In implementing request body compression for Alamofire, I had to implement the Adler32 checksum algorithm, as it's part of the deflate
encoding. Alternatively I could dynamically load libz to get their implementation, which libraries like DataCompression do, but I felt a native Swift version would be best, depending on the complexity. It was also an interesting challenge. In the end I ported the libz implementation to Swift. Unfortunately, this implementation, while far better than the naive implementation from DataCompression (86x slower than libz), is still 7x slower than libz. Perhaps the community can do better?
Repo: GitHub - jshier/Adler32: Swift Adler32 checksum implementations for performance testing.

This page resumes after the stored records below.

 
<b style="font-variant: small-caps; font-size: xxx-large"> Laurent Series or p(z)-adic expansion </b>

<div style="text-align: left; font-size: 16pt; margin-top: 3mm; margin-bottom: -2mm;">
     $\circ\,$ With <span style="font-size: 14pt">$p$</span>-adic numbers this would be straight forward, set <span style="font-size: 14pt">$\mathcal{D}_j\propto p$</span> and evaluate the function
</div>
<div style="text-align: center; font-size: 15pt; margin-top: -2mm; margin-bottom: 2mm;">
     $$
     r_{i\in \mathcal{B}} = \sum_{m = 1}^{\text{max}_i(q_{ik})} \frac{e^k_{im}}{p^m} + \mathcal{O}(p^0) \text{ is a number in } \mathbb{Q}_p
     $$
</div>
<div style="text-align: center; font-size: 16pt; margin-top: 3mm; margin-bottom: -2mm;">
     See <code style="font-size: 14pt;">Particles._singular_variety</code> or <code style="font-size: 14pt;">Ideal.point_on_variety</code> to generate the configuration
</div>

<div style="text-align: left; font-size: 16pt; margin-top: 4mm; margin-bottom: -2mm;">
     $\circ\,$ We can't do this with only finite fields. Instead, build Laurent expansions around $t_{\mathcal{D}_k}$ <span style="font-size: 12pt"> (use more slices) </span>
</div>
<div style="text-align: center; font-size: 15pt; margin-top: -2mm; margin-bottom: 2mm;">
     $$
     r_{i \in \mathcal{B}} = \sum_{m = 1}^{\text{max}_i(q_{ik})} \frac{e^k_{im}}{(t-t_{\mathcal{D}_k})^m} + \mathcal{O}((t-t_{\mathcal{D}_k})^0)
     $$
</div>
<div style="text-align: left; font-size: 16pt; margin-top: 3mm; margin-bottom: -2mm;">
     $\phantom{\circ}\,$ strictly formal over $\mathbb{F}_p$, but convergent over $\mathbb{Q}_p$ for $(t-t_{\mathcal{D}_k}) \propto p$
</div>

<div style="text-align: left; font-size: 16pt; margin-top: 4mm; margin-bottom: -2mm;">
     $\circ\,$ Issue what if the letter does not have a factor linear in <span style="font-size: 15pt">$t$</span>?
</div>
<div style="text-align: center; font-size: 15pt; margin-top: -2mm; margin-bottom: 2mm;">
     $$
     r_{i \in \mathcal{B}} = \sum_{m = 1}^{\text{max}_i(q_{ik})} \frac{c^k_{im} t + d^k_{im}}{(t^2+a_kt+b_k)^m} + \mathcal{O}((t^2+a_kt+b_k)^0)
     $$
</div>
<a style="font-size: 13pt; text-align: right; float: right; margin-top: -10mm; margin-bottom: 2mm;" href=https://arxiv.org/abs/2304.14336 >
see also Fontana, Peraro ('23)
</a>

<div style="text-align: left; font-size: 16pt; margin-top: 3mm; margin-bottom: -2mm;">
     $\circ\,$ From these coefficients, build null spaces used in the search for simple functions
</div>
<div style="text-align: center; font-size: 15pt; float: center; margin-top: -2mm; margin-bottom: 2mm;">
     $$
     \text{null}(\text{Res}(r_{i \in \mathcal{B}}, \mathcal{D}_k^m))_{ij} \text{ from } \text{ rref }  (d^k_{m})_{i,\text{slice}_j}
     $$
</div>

Current fastest implementation:
// Swift port of libz algorithm from https://github.com/madler/zlib/blob/04f42ceca40f73e2978b50e93806c2a18c1281fc/adler32.c#L63
@inline(__always)
func adler32Checksum(of data: Data) -> UInt32 {
var s1: UInt32 = 1 & 0xffff
var s2: UInt32 = (1 >> 16) & 0xffff
let prime: UInt32 = 65521
data.withUnsafeBytes { pointer in
if pointer.count == 1, let byte = pointer.first {
s1 += UInt32(byte)
s1 %= prime
s2 += s1
s2 %= prime
} else if pointer.count < 16 {
var position = 0
while position < pointer.count {
s1 += UInt32(pointer[position])
s2 += s1
position += 1
}
s1 %= prime
s2 %= prime
} else {
var remainingCount = pointer.count
// maxIteration is the largest n such that 255n(n + 1) / 2 + (n + 1)(prime - 1) <= 2^32 - 1, per libz.
let maxIteration = 5552
var position = 0
while remainingCount >= maxIteration {
remainingCount -= maxIteration
var loops = maxIteration / 16 // evenly divisible
repeat {
var innerPosition = 0
while innerPosition < 16 {
s1 += UInt32(pointer[position + innerPosition])
s2 += s1
innerPosition += 1
}
s1 %= prime
s2 %= prime
position += innerPosition
loops -= 1
} while loops > 0
}
if remainingCount > 0 {
while position < pointer.count {
s1 += UInt32(pointer[position])
s2 += s1
remainingCount -= 1
position += 1
}
s1 %= prime
s2 %= prime
}
}
}
return ((s2 << 16) | s1).bigEndian
}
Most of the remaining work is either in the actual work of the algorithm or the URBP's element access, at least as far as I can tell from Instruments. I even ported libz's manually 16 byte unrolled loops and that just slowed things down. Additionally, I've tried various unchecked settings which either had no effect or actually slowed things down, so I'm not sure where else to go from here aside from micro optimizations.